As a mere clarification, in the Abstract (line 3) "characters" as an example of semantic unit is not correct. Line 26 "and so on" is not correct since the only additional meaningful unit could be "chunks".
To summarise my comments, I suggest you to re-focus the manuscript on the state-of-the-art models (BERT and BERT-derived) by highlighting similarities and specificities of your approach (concrete/abstract classifier).
Response 2: We agree that the Introduction section needs to be rewritten with a focus on multi-modal language pre-training. We removed the lines 23:53 from the previous manuscript version as suggested and rewrote that part accordingly. To connect this part to the successive paragraphs, we also deleted the first clause of the sentence at line 53. You can find these new paragraphs below:
"After the success of contextual representations, language model pre-training and fine-tuning the model for downstream tasks have been common practices in NLP. The wide-spread adoption of BERT [1] led to several pre-trained language models that are described as BERT variants [2–5]. Putting BERT at the core, these models provide extensions with different viewpoints, cross-lingual, multi-task, multi-modal, world knowledge, to name a few.
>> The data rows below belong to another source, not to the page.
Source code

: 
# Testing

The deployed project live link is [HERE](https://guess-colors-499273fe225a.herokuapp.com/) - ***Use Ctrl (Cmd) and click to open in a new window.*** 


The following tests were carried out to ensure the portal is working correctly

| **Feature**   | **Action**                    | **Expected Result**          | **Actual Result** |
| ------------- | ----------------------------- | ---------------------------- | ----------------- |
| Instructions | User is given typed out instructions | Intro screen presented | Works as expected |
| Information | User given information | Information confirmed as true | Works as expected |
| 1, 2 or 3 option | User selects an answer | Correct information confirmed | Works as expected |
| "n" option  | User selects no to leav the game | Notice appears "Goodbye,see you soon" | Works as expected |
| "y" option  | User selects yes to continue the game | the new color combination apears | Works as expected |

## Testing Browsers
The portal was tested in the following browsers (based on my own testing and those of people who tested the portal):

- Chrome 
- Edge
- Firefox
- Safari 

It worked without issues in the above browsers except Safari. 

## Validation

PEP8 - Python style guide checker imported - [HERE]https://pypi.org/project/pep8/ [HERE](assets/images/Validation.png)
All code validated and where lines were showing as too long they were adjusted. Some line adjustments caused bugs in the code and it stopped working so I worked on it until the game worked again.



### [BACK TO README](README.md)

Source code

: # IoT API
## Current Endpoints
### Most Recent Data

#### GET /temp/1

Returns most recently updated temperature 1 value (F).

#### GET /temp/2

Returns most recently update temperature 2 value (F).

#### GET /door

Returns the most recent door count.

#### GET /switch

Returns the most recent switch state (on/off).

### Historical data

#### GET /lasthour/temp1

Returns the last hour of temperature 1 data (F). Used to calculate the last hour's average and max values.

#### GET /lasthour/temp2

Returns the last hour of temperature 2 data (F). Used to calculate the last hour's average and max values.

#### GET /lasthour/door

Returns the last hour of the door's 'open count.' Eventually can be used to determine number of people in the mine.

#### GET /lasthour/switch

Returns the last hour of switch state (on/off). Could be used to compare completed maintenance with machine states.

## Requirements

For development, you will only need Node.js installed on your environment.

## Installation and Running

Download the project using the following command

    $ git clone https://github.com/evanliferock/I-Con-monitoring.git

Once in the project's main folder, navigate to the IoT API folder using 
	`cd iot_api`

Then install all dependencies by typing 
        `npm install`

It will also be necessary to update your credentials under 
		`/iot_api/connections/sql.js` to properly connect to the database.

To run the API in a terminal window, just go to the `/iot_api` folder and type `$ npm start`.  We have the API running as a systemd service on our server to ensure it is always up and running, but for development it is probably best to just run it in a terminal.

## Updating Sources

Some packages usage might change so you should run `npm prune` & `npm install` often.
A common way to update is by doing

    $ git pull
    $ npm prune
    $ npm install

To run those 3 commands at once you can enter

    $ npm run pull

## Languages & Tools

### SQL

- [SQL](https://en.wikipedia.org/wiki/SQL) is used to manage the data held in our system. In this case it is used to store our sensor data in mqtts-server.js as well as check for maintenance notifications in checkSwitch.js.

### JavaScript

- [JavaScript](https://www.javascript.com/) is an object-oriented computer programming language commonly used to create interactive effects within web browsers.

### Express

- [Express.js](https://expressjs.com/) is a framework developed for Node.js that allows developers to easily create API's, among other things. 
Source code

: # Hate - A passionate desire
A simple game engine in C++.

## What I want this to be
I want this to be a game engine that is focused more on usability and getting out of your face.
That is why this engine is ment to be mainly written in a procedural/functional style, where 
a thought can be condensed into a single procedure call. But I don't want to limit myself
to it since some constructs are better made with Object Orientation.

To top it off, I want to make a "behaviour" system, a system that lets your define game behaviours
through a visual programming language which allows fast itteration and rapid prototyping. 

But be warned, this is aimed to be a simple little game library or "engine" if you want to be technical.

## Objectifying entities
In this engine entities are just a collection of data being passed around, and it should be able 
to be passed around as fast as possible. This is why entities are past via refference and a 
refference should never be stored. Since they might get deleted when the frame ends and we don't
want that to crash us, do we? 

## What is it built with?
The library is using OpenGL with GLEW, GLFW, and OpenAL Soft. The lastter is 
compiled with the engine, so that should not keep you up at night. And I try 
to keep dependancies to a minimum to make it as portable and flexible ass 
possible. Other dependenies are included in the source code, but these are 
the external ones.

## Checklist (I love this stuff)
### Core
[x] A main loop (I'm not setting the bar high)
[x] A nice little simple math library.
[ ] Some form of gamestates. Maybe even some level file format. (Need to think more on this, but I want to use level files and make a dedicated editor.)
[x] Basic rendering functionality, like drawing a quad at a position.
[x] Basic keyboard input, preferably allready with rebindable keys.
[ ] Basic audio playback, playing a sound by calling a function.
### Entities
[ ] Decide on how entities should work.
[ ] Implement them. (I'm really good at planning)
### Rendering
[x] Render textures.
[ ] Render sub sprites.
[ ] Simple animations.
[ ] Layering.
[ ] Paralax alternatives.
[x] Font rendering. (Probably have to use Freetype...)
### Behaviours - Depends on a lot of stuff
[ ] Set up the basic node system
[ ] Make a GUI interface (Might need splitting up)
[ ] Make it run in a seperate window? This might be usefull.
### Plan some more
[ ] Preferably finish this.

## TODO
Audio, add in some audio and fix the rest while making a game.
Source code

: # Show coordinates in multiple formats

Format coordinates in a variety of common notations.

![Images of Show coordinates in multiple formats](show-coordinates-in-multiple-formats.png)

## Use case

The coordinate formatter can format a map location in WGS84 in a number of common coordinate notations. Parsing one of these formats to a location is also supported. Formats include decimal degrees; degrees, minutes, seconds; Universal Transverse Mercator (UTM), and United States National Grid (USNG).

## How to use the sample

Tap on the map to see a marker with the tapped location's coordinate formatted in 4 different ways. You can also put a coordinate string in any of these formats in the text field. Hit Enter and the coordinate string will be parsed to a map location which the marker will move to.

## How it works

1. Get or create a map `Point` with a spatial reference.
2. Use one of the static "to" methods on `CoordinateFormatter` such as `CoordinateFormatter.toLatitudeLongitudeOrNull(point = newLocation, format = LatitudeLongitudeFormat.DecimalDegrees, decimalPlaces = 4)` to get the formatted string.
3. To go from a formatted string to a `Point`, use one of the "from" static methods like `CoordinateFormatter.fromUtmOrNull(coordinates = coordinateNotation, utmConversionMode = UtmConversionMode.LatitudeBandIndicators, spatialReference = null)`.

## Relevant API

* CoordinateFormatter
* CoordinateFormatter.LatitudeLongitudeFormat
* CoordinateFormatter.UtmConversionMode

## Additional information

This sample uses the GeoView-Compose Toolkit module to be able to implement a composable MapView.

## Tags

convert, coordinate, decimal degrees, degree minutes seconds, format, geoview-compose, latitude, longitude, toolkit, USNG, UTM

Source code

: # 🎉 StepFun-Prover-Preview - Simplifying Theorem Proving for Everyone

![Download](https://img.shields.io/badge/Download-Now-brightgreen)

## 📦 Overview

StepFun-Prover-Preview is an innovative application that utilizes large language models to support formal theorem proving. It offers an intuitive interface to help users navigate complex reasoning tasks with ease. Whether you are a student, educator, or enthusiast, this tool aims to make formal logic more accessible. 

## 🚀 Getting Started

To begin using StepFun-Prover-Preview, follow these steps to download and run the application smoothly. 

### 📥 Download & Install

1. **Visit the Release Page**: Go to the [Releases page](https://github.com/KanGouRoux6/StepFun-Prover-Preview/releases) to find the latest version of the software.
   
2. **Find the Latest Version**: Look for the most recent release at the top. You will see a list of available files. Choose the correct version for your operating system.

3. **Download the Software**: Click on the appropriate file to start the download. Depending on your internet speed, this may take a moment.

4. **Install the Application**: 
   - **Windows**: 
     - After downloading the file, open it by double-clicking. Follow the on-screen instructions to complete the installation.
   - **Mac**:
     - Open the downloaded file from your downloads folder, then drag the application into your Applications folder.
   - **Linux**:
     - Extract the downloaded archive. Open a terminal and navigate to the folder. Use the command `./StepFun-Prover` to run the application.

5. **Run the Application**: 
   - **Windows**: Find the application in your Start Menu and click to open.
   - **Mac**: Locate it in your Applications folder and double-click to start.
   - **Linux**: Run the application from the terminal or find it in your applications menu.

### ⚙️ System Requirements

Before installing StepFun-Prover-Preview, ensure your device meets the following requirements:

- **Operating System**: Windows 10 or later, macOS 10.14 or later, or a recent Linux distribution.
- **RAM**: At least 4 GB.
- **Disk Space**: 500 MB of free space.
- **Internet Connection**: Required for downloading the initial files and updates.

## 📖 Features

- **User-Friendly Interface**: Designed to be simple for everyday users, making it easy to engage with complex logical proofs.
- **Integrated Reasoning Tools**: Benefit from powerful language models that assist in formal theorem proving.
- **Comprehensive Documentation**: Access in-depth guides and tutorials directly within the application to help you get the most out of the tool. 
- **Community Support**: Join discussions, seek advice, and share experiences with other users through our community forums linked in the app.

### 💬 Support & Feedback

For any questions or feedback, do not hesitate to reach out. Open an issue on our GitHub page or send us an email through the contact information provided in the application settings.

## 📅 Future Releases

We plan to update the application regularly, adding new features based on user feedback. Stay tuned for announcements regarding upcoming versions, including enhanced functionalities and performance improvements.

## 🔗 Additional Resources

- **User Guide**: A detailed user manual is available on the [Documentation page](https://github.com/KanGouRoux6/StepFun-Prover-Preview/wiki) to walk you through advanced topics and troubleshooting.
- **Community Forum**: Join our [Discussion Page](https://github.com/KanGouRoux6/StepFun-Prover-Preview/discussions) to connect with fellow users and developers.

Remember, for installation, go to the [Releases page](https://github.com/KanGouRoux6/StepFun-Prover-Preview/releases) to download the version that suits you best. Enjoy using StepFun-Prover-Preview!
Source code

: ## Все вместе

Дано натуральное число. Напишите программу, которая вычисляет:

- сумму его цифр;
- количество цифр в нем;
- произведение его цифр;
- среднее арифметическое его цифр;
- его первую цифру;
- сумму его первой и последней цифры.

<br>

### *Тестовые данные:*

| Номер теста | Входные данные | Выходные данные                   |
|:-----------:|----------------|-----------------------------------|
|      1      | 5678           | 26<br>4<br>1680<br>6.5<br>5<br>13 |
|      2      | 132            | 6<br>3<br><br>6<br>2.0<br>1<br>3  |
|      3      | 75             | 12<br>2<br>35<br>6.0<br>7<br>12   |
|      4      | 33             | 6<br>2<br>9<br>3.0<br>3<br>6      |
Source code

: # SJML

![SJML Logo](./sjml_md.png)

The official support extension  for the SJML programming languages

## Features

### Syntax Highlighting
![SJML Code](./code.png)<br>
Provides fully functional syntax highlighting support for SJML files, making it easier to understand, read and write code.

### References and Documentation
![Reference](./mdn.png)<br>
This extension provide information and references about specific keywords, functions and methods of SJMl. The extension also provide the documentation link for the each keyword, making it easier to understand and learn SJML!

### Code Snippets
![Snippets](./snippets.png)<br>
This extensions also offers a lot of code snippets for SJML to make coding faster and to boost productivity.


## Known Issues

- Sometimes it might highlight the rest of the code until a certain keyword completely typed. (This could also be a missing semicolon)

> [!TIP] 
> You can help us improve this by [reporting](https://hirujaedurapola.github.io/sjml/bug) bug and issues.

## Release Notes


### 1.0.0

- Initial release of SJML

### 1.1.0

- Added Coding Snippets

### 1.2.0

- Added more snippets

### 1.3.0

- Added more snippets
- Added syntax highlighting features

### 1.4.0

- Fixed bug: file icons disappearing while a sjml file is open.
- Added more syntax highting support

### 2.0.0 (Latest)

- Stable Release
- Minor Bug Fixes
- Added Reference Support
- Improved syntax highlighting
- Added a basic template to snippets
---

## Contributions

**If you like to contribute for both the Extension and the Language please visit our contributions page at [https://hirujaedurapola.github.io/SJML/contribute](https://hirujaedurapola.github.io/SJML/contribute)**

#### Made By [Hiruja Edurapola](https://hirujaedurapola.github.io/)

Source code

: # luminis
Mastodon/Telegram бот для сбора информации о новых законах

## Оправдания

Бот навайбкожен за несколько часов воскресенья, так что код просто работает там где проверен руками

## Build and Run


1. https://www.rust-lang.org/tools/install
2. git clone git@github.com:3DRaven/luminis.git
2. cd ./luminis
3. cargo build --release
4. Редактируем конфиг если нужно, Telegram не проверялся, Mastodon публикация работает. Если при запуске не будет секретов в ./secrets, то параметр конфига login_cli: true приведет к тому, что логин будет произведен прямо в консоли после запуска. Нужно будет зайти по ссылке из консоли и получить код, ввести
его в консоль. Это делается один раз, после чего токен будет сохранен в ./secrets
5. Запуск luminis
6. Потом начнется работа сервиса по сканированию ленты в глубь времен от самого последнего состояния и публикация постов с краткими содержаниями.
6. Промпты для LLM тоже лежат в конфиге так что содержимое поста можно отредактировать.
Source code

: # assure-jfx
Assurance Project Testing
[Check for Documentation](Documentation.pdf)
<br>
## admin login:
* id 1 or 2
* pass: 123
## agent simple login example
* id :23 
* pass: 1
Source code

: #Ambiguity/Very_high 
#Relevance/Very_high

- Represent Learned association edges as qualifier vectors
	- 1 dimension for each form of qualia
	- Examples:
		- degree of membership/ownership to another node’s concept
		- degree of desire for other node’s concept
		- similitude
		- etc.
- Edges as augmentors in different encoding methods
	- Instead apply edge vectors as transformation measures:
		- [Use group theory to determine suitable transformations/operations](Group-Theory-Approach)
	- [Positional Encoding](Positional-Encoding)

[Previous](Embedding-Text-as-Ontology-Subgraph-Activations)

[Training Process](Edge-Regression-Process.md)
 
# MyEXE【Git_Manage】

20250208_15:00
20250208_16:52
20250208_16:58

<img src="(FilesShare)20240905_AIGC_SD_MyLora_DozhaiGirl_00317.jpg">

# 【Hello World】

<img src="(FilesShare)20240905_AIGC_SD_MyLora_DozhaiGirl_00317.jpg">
Among these models, Albert [3] targets efficiency by using weight sharing and decreasing memory consumption, RoBERTa [2] increases the amount of training data and times and removes the next sentence prediction objective, XLNet [4] uses permutation instead of masking to capture the bidirectional context and combines BERT with autoregressive language modeling, ERNIE [5] aims to exploit world knowledge by masking named entities and phrases rather than random words, and in its updated version [6], the pre-training task is organized as a multi-task objective to capture different relations such as lexical, syntactic, and semantic.
The earlier approaches to bridge vision and language relied on architectures with a visual feature extractor, a text encoder, a multi-modal fusion component, and a classification layer to perform the given multi-modal task, e.g., visual question answering. The robust pre-trained language models have caused a shift from a task-specific perspective to a task-agnostic one, multi-modal language model pre-training.
Multi-modality, especially with vision and language, has been implemented in some BERT variants [7–9] as well. VisualBERT [7] and VideoBERT [8] use similar transformer-42based architectures. The former processes image captions together with image regions to discover implicit alignments between language and vision. On the other hand, the latter works with spoken words paired with a series of images to learn a similar alignment. Distinctively, ViLBERT [9] has a two-stream transformer model, which processes vision and language separately but learns their relationships through co-attentions between them. The primary motivation for combining vision and language in these models has been visual grounding to learn visual features under the guidance of textual descriptions. Apart from it, we can leverage visual and language features to mimic human language acquisition."
Response 2 (continued): We also canceled the lines 1:6 from Abstract as suggested.